**Extracted data**
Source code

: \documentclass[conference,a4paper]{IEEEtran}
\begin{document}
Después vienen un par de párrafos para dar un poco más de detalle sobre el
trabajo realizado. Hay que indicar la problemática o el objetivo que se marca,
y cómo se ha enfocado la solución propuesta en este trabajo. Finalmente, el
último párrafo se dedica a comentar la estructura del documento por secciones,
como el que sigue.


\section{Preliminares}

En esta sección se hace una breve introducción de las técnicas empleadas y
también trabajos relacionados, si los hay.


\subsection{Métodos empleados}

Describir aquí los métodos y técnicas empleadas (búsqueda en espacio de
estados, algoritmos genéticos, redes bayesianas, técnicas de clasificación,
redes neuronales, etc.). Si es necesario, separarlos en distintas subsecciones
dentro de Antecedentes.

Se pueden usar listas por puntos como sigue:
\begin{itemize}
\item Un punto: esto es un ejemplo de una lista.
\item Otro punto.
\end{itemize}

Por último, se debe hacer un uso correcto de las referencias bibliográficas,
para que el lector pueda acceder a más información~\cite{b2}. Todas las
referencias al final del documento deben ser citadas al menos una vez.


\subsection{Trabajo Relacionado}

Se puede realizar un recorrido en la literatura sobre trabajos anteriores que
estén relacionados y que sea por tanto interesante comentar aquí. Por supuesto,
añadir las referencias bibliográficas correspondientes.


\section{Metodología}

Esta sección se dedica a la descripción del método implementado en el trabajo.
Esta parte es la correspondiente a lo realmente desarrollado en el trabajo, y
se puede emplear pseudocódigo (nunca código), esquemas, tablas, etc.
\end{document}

**Exercise requirements**
What lines in the listing above hold the string "sobre"? List them.

**Reply**
Después vienen un par de párrafos para dar un poco más de detalle sobre el
Se puede realizar un recorrido en la literatura sobre trabajos anteriores que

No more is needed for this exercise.